January 29, 2023

Epiphany 4,

Epiphany, Winnipeg

Micah 6:1-8; I Corinthians 1:18-31; Matthew 5:1-12

I get stuck in my head sometimes and I just get bogged down. I read something confusing, like what we heard Paul talk about in First Corinthians a few minutes ago, and just when I think I’ve got the smart idea to tell everyone about that might just make people go “Huh?” someone else says something helpful. So I tried to explain these readings to someone the other day and then they said, “Look at that: Paul says “Not many of you were wise by human standards or powerful or of noble birth, but God chose what is foolish or weak to shame the wise and the strong.” He’s talking about normal people, and saying that maybe we should just be going to normal people or even just being normal people.” I learned again that all these things we hear from the Bible, they’re not always mysteries to unlock or secret codes to figure out. They’re just about real people with real lives.

So there’s this story that we just heard from Matthew. We sometimes call it the Sermon on the Mount. Jesus has hiked up a mountain to get a break from all the crowds, and his disciples - his apprentices, trying to learn the trade - they come up to see Jesus there. He talks to them about all those “blesseds” and his words gather up a whole mishmash of people: “Blessed are the poor in Spirit, and the meek; blessed are the ones who mourn, and those who hunger and thirst for righteousness, for justice; blessed are the merciful and pure in heart ; blessed are the peacemakers; blessed are those who are persecuted” When I hear all that I get sdtuck, and maybe you do to, trying to figure out exactly what Jesus might mean by “meek” or “poor in Spirit” or “the kingdom of heaven” or “inherit the earth”, as though Jesus is just giving an assignment and I’ll need to write an essay.

But Jesus is talking to real people with real lives. Right there. Some of them might just feel like they are poor in spirit and their spirits are broken and they can barely make sense of what faith might be or what God or anything means. Some of them are probably grieving because someone they love died, and while there is nothing blessed about grieving they do hear something about comfort. Some of them thirst and hunger for righteousness or justice because life under the Roman Empire was not righteous or just or blessed.

Jesus says all this for real people with real lives, and so it’s so much more than a sermon back then and over there. We hear Jesus speak today and it’s the sermon on the right here and now.

So the first time I really heard it this week it wasn’t the Sermon on the Mount. It was the Sermon on My Laptop. Or it was the sermon on the Zoom, Monday night Bible Study, and Bernie and Cathy and Shirley and Annemarie and Joan and I met online and spoke this sermon to each other as we read it out loud. And then someone said that there’s something in this little talk of Jesus that’s going to resonate with everyone somehow. Because everyone has a poor or broken spirit sometimes, or anyone could be grieving and if we haven’t yet we all will, because someone they love died or their job died or their way of life died when COVID settled in. Or someone somewhere is persecuted, and someone longs for and struggles for and fights for justice or tries to make peace. These things Jesus talks about are things that actual, real, people who are listening are living through some way.

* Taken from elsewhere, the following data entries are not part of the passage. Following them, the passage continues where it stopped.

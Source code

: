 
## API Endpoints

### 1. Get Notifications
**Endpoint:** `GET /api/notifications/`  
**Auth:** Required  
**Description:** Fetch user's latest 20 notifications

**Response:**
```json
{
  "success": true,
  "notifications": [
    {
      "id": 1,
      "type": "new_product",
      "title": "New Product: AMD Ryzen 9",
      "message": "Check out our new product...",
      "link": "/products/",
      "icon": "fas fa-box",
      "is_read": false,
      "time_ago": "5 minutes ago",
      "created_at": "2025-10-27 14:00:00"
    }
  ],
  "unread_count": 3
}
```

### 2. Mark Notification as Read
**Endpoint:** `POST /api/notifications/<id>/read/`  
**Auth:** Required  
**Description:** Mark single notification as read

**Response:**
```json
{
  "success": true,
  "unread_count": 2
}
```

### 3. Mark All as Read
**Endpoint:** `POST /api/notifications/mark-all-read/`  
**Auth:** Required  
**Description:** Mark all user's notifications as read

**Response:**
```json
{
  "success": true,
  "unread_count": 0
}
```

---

And as I listened to a few of us talking about it all I realized that each one of us hearing that sermon on a Zoom call could identify with something Jesus said – we could find ourselves in one of those “Blesseds” somewhere. Even though we didn’t talk about all our personal details we all knew that under the surface of that face on the screen something about this word of Jesus rang true, or maybe we didn’t agree, or maybe it was too close to home. And the sermon on the Zoom spoke to six people right there, and Jesus said, “You’re blessed.”

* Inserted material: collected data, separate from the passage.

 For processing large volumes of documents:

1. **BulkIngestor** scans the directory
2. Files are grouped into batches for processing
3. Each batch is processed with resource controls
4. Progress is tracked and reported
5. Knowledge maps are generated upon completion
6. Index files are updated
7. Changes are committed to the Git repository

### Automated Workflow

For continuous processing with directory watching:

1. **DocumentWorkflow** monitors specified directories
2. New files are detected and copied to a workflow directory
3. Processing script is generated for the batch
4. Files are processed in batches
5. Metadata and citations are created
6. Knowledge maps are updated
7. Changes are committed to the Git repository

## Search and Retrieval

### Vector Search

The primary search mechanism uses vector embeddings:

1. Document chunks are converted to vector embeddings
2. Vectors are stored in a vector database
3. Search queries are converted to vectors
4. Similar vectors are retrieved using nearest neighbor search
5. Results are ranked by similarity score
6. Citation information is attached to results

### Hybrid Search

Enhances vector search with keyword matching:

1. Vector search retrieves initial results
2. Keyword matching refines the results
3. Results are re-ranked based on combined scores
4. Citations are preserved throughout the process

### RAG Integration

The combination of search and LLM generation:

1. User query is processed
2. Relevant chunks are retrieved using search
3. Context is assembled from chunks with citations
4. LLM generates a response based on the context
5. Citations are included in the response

The next time I heard this sermon it was the Sermon at The Forks. I was upstairs at the Market working on my laptop trying to sort out some of these thoughts I’m having now. I was just down and around the corner, tucked way back behind McNally Robinson and that fancy cookie shop. There were a couple of young people – like actually young, like twenty or so – sitting a few steps away on a couch. They looked like most of here don’t - one had piercings all over the place and the other had tattoos all over as far as I could see, and when they talked they often used the best words that I’m really good at when I’m trying to do something impossible like taping drywall. I wasn’t eavesdropping but they were loud so I couldn’t help but hear a thing or two. There little bits about how they both love skateboarding, and about how he’s always thought he’s more girly than guyish but still a guy, and neither of them liked that other guy who did that thing the other day, and then their friend Sam came and said hi and then said bye because he had to go have a couple of beers. I knew nothing about these two. I’m guessing they were kind of money poor but I have no idea whether they were poor in Spirit, whatever that might mean, or whether they were stronger in Spirit, way stronger than I might have felt that day. Maybe they’re meek, or maybe they’re not at all meek. Maybe they long for justice, and they ache for a better world and they spend tons of energy trying to make peace. They seemed content and happy enough, they enjoyed each other’s company. They might think of themselves as broken or they might think of themselves as really together. Who knows?

And in this sermon at the Forks Jesus said, “Those people are blessed.”

The next time it was the Sermon in Memphis, and it was spoken while people grieved and were angry and were totally baffled and horrified and confused by the murder of Tyre Nichols, a young black man beaten by five black police officers. It’s awful in every way, it just makes no sense, it doesn’t fit the story that we’re used to hearing, when it should be white police officers. All that anger and violence…there’s no way to make it fit. Tyre’s family grieves – blessed are they? - and they’re angry and it’s like that with his friends to, and people gather to protest – mostly peacefully, blessed are they - or speak out or something because they hunger and thirst for justice - and everyone is baffled by it all? There is nothing blessed about what happened there. There are no silver linings or snappy lessons or good things about it. I don’t think that Jesus stood by and said things at a distance about it all; if anything we might talk about Jesus being right there, in a young man being beaten, in the broken hearts or the strong angry troubled spirits of the people who speak out now. Jesus doesn’t stand by and say to that crowd “Blessed are you” as thought it will make everything OK. But somehow, as those events were remembered and as we learned more about it all this week there’s this word of Jesus floating around saying, “Blessed are those who…” And it doesn’t really fit, but it’s out there. It’s the Sermon on a Memphis street.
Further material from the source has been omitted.